Compare two XML variables

  • Hello,

    I'm rewriting a huge FOR XML EXPLICIT procedure to use FOR XML PATH, and need to compare previous output to the refactored one, so i didn't mess up XML structure.

    The thing is, i'm not sure that SQL Server will always generate exactly same xml **string**, so i'd rather not compare by:

    WHERE CAST(@xml_old AS NVARCHAR(MAX)) = CAST(@xml_new AS NVARCHAR(MAX))

    nor do i want to manually validate every node, since the generated xml-structure is quite complex.

    Does anyone have a way to compare xmls by their "semantic value" ?

  • Quick thought, use either HASHBYTES or CHECKSUM

    😎

    WHERE CHECKSUM(@xml_old) = CHECKSUM(@xml_new)

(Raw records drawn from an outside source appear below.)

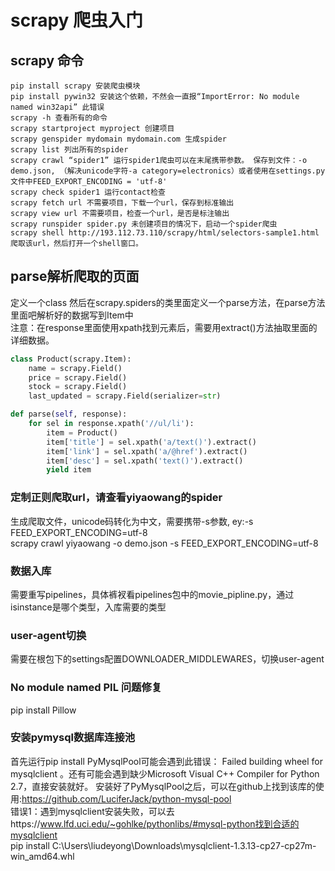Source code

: # scrapy 爬虫入门
## scrapy 命令
    pip install scrapy 安装爬虫模块
    pip install pywin32 安装这个依赖，不然会一直报“ImportError: No module named win32api” 此错误
    scrapy -h 查看所有的命令
    scrapy startproject myproject 创建项目
    scrapy genspider mydomain mydomain.com 生成spider
    scrapy list 列出所有的spider
    scrapy crawl “spider1” 运行spider1爬虫可以在末尾携带参数。 保存到文件：-o demo.json, （解决unicode字符-a category=electronics）或者使用在settings.py文件中FEED_EXPORT_ENCODING = 'utf-8'
    scrapy check spider1 运行contact检查
    scrapy fetch url 不需要项目，下载一个url，保存到标准输出
    scrapy view url 不需要项目，检查一个url，是否是标注输出
    scrapy runspider spider.py 未创建项目的情况下，启动一个spider爬虫
    scrapy shell http://193.112.73.110/scrapy/html/selectors-sample1.html 爬取该url，然后打开一个shell窗口。
    
## parse解析爬取的页面
定义一个class 然后在scrapy.spiders的类里面定义一个parse方法，在parse方法里面吧解析好的数据写到Item中
<br />
注意：在response里面使用xpath找到元素后，需要用extract()方法抽取里面的详细数据。
```python
class Product(scrapy.Item):
    name = scrapy.Field()
    price = scrapy.Field()
    stock = scrapy.Field()
    last_updated = scrapy.Field(serializer=str)

def parse(self, response):
    for sel in response.xpath('//ul/li'):
        item = Product()
        item['title'] = sel.xpath('a/text()').extract()
        item['link'] = sel.xpath('a/@href').extract()
        item['desc'] = sel.xpath('text()').extract()
        yield item
```

### 定制正则爬取url，请查看yiyaowang的spider
生成爬取文件，unicode码转化为中文，需要携带-s参数, ey:-s FEED_EXPORT_ENCODING=utf-8
<br />
scrapy crawl yiyaowang -o demo.json -s FEED_EXPORT_ENCODING=utf-8

### 数据入库
需要重写pipelines，具体裤衩看pipelines包中的movie_pipline.py，通过isinstance是哪个类型，入库需要的类型

### user-agent切换
需要在根包下的settings配置DOWNLOADER_MIDDLEWARES，切换user-agent

###  No module named PIL 问题修复
pip install Pillow 

### 安装pymysql数据库连接池
首先运行pip install PyMysqlPool可能会遇到此错误： Failed building wheel for mysqlclient
。还有可能会遇到缺少Microsoft Visual C++ Compiler for Python 2.7，直接安装就好。
安装好了PyMysqlPool之后，可以在github上找到该库的使用:https://github.com/LuciferJack/python-mysql-pool
<br/>
错误1：遇到mysqlclient安装失败，可以去https://www.lfd.uci.edu/~gohlke/pythonlibs/#mysql-python找到合适的mysqlclient
<br />
pip install C:\Users\liudeyong\Downloads\mysqlclient-1.3.13-cp27-cp27m-win_amd64.whl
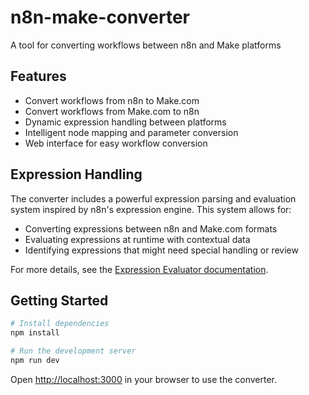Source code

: # n8n-make-converter
A tool for converting workflows between n8n and Make platforms

## Features

- Convert workflows from n8n to Make.com
- Convert workflows from Make.com to n8n
- Dynamic expression handling between platforms
- Intelligent node mapping and parameter conversion
- Web interface for easy workflow conversion

## Expression Handling

The converter includes a powerful expression parsing and evaluation system inspired by n8n's expression engine. This system allows for:

- Converting expressions between n8n and Make.com formats
- Evaluating expressions at runtime with contextual data
- Identifying expressions that might need special handling or review

For more details, see the [Expression Evaluator documentation](docs/expression-evaluator.md).

## Getting Started

```bash
# Install dependencies
npm install

# Run the development server
npm run dev
```

Open [http://localhost:3000](http://localhost:3000) in your browser to use the converter.
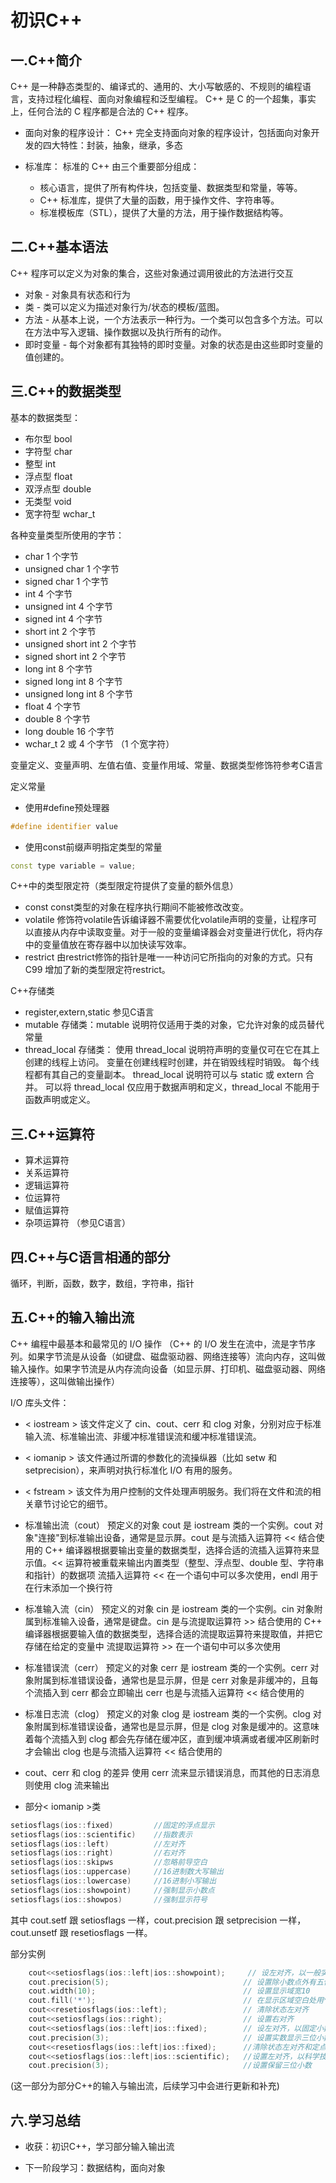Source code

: # 初识C++

## 一.C++简介

C++ 是一种静态类型的、编译式的、通用的、大小写敏感的、不规则的编程语言，支持过程化编程、面向对象编程和泛型编程。
C++ 是 C 的一个超集，事实上，任何合法的 C 程序都是合法的 C++ 程序。

+ 面向对象的程序设计：
C++ 完全支持面向对象的程序设计，包括面向对象开发的四大特性：封装，抽象，继承，多态

+ 标准库：
标准的 C++ 由三个重要部分组成：
    - 核心语言，提供了所有构件块，包括变量、数据类型和常量，等等。
    - C++ 标准库，提供了大量的函数，用于操作文件、字符串等。
    - 标准模板库（STL），提供了大量的方法，用于操作数据结构等。

## 二.C++基本语法

C++ 程序可以定义为对象的集合，这些对象通过调用彼此的方法进行交互

+ 对象 - 对象具有状态和行为
+ 类 - 类可以定义为描述对象行为/状态的模板/蓝图。
+ 方法 - 从基本上说，一个方法表示一种行为。一个类可以包含多个方法。可以在方法中写入逻辑、操作数据以及执行所有的动作。
+ 即时变量 - 每个对象都有其独特的即时变量。对象的状态是由这些即时变量的值创建的。

## 三.C++的数据类型

基本的数据类型：

+ 布尔型 bool
+ 字符型 char
+ 整型 int
+ 浮点型 float
+ 双浮点型 double
+ 无类型 void
+ 宽字符型 wchar_t

各种变量类型所使用的字节：

+ char 1 个字节
+ unsigned char 1 个字节
+ signed char 1 个字节
+ int 4 个字节
+ unsigned int 4 个字节
+ signed int 4 个字节
+ short int 2 个字节
+ unsigned short int 2 个字节
+ signed short int 2 个字节
+ long int 8 个字节
+ signed long int 8 个字节
+ unsigned long int 8 个字节
+ float 4 个字节
+ double 8 个字节
+ long double 16 个字节
+ wchar_t 2 或 4 个字节 （1 个宽字符）

变量定义、变量声明、左值右值、变量作用域、常量、数据类型修饰符参考C语言

定义常量

+ 使用#define预处理器

```C++
#define identifier value
```

+ 使用const前缀声明指定类型的常量

```C++
const type variable = value;
```

C++中的类型限定符（类型限定符提供了变量的额外信息）

+ const     const类型的对象在程序执行期间不能被修改改变。
+ volatile      修饰符volatile告诉编译器不需要优化volatile声明的变量，让程序可以直接从内存中读取变量。对于一般的变量编译器会对变量进行优化，将内存中的变量值放在寄存器中以加快读写效率。
+ restrict      由restrict修饰的指针是唯一一种访问它所指向的对象的方式。只有 C99 增加了新的类型限定符restrict。

C++存储类

+ register,extern,static 参见C语言
+ mutable 存储类：mutable 说明符仅适用于类的对象，它允许对象的成员替代常量
+ thread_local 存储类：
    使用 thread_local 说明符声明的变量仅可在它在其上创建的线程上访问。 变量在创建线程时创建，并在销毁线程时销毁。 每个线程都有其自己的变量副本。
    thread_local 说明符可以与 static 或 extern 合并。
    可以将 thread_local 仅应用于数据声明和定义，thread_local 不能用于函数声明或定义。

## 三.C++运算符

+ 算术运算符
+ 关系运算符
+ 逻辑运算符
+ 位运算符
+ 赋值运算符
+ 杂项运算符
（参见C语言）

## 四.C++与C语言相通的部分

循环，判断，函数，数字，数组，字符串，指针

## 五.C++的输入输出流

C++ 编程中最基本和最常见的 I/O 操作
（C++ 的 I/O 发生在流中，流是字节序列。如果字节流是从设备（如键盘、磁盘驱动器、网络连接等）流向内存，这叫做输入操作。如果字节流是从内存流向设备（如显示屏、打印机、磁盘驱动器、网络连接等），这叫做输出操作）

I/O 库头文件：

+ < iostream >  该文件定义了 cin、cout、cerr 和 clog 对象，分别对应于标准输入流、标准输出流、非缓冲标准错误流和缓冲标准错误流。
+ < iomanip > 该文件通过所谓的参数化的流操纵器（比如 setw 和 setprecision），来声明对执行标准化 I/O 有用的服务。
+ < fstream > 该文件为用户控制的文件处理声明服务。我们将在文件和流的相关章节讨论它的细节。

+ 标准输出流（cout）
预定义的对象 cout 是 iostream 类的一个实例。cout 对象"连接"到标准输出设备，通常是显示屏。cout 是与流插入运算符 << 结合使用的
C++ 编译器根据要输出变量的数据类型，选择合适的流插入运算符来显示值。<< 运算符被重载来输出内置类型（整型、浮点型、double 型、字符串和指针）的数据项
流插入运算符 << 在一个语句中可以多次使用，endl 用于在行末添加一个换行符

+ 标准输入流（cin）
预定义的对象 cin 是 iostream 类的一个实例。cin 对象附属到标准输入设备，通常是键盘。cin 是与流提取运算符 >> 结合使用的
C++ 编译器根据要输入值的数据类型，选择合适的流提取运算符来提取值，并把它存储在给定的变量中
流提取运算符 >> 在一个语句中可以多次使用

+ 标准错误流（cerr）
预定义的对象 cerr 是 iostream 类的一个实例。cerr 对象附属到标准错误设备，通常也是显示屏，但是 cerr 对象是非缓冲的，且每个流插入到 cerr 都会立即输出
cerr 也是与流插入运算符 << 结合使用的

+ 标准日志流（clog）
预定义的对象 clog 是 iostream 类的一个实例。clog 对象附属到标准错误设备，通常也是显示屏，但是 clog 对象是缓冲的。这意味着每个流插入到 clog 都会先存储在缓冲区，直到缓冲填满或者缓冲区刷新时才会输出
clog 也是与流插入运算符 << 结合使用的

+ cout、cerr 和 clog 的差异
使用 cerr 流来显示错误消息，而其他的日志消息则使用 clog 流来输出

+ 部分< iomanip >类

```C++
setiosflags(ios::fixed)         //固定的浮点显示 
setiosflags(ios::scientific)    //指数表示 
setiosflags(ios::left)          //左对齐 
setiosflags(ios::right)         //右对齐 
setiosflags(ios::skipws         //忽略前导空白 
setiosflags(ios::uppercase)     //16进制数大写输出 
setiosflags(ios::lowercase)     //16进制小写输出 
setiosflags(ios::showpoint)     //强制显示小数点 
setiosflags(ios::showpos)       //强制显示符号 
```

其中 cout.setf 跟 setiosflags 一样，cout.precision 跟 setprecision 一样，cout.unsetf 跟 resetiosflags 一样。

部分实例

```C++
    cout<<setiosflags(ios::left|ios::showpoint);     // 设左对齐，以一般实数方式显示
    cout.precision(5);                              // 设置除小数点外有五位有效数字 
    cout.width(10);                                 // 设置显示域宽10 
    cout.fill('*');                                 // 在显示区域空白处用*填充
    cout<<resetiosflags(ios::left);                 // 清除状态左对齐
    cout<<setiosflags(ios::right);                  // 设置右对齐
    cout<<setiosflags(ios::left|ios::fixed);        // 设左对齐，以固定小数位显示
    cout.precision(3);                              // 设置实数显示三位小数
    cout<<resetiosflags(ios::left|ios::fixed);      //清除状态左对齐和定点格式
    cout<<setiosflags(ios::left|ios::scientific);   //设置左对齐，以科学技术法显示 
    cout.precision(3);                              //设置保留三位小数
```

(这一部分为部分C++的输入与输出流，后续学习中会进行更新和补充)

## 六.学习总结

+ 收获：初识C++，学习部分输入输出流

+ 下一阶段学习：数据结构，面向对象
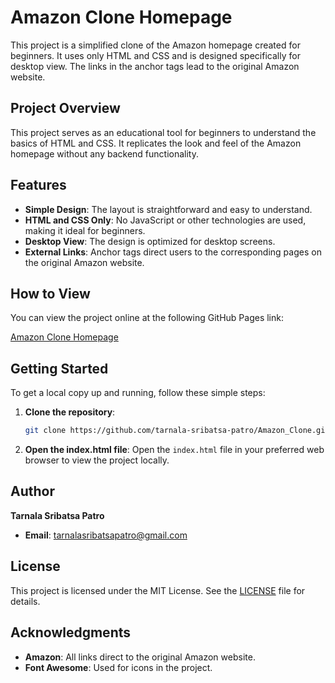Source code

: # Amazon Clone Homepage

This project is a simplified clone of the Amazon homepage created for beginners. It uses only HTML and CSS and is designed specifically for desktop view. The links in the anchor tags lead to the original Amazon website.

## Project Overview

This project serves as an educational tool for beginners to understand the basics of HTML and CSS. It replicates the look and feel of the Amazon homepage without any backend functionality. 

## Features

- **Simple Design**: The layout is straightforward and easy to understand.
- **HTML and CSS Only**: No JavaScript or other technologies are used, making it ideal for beginners.
- **Desktop View**: The design is optimized for desktop screens.
- **External Links**: Anchor tags direct users to the corresponding pages on the original Amazon website.

## How to View

You can view the project online at the following GitHub Pages link:

[Amazon Clone Homepage](https://tarnala-sribatsa-patro.github.io/Amazon_Clone/)

## Getting Started

To get a local copy up and running, follow these simple steps:

1. **Clone the repository**:
    ```sh
    git clone https://github.com/tarnala-sribatsa-patro/Amazon_Clone.git
    ```

2. **Open the index.html file**:
    Open the `index.html` file in your preferred web browser to view the project locally.

## Author

**Tarnala Sribatsa Patro**

- **Email**: [tarnalasribatsapatro@gmail.com](mailto:tarnalasribatsapatro@gmail.com)

## License

This project is licensed under the MIT License. See the [LICENSE](LICENSE) file for details.

## Acknowledgments

- **Amazon**: All links direct to the original Amazon website.
- **Font Awesome**: Used for icons in the project.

  • Use a compare xml tool, for example http://www.altova.com/diffdog/xml-diff.html

  • This is part of SQL Unit-tests, so need a TSQL solution :/

    HASHBYTES will give different results for following two xmls:

    <xml>

    <attribute1>1/<attribute1>

    <attribute2>2/<attribute2>

    </xml>

    <xml>

    <attribute2>2/<attribute2>

    <attribute1>1/<attribute1>

    </xml>

  • siggemannen (3/19/2015)


    This is part of SQL Unit-tests, so need a TSQL solution :/

    HASHBYTES will give different results for following two xmls:

    <xml>

    <attribute1>1/<attribute1>

    <attribute2>2/<attribute2>

    </xml>

    <xml>

    <attribute2>2/<attribute2>

    <attribute1>1/<attribute1>

    </xml>

    First, it's malformed xml 🙂 And it's really different in a sence.

    declare @t table

    (col xml);

    insert @t(col) values ('<xml>

    <attribute1>1</attribute1>

    <attribute2>2</attribute2>

    </xml>')

    ,( '<xml>

    <attribute2>2</attribute2>

    <attribute1>1</attribute1>

    </xml>');

    select col.value('(/xml/*)[1]','varchar(100)') from @t;

    You need to specify what is considered equal for the task.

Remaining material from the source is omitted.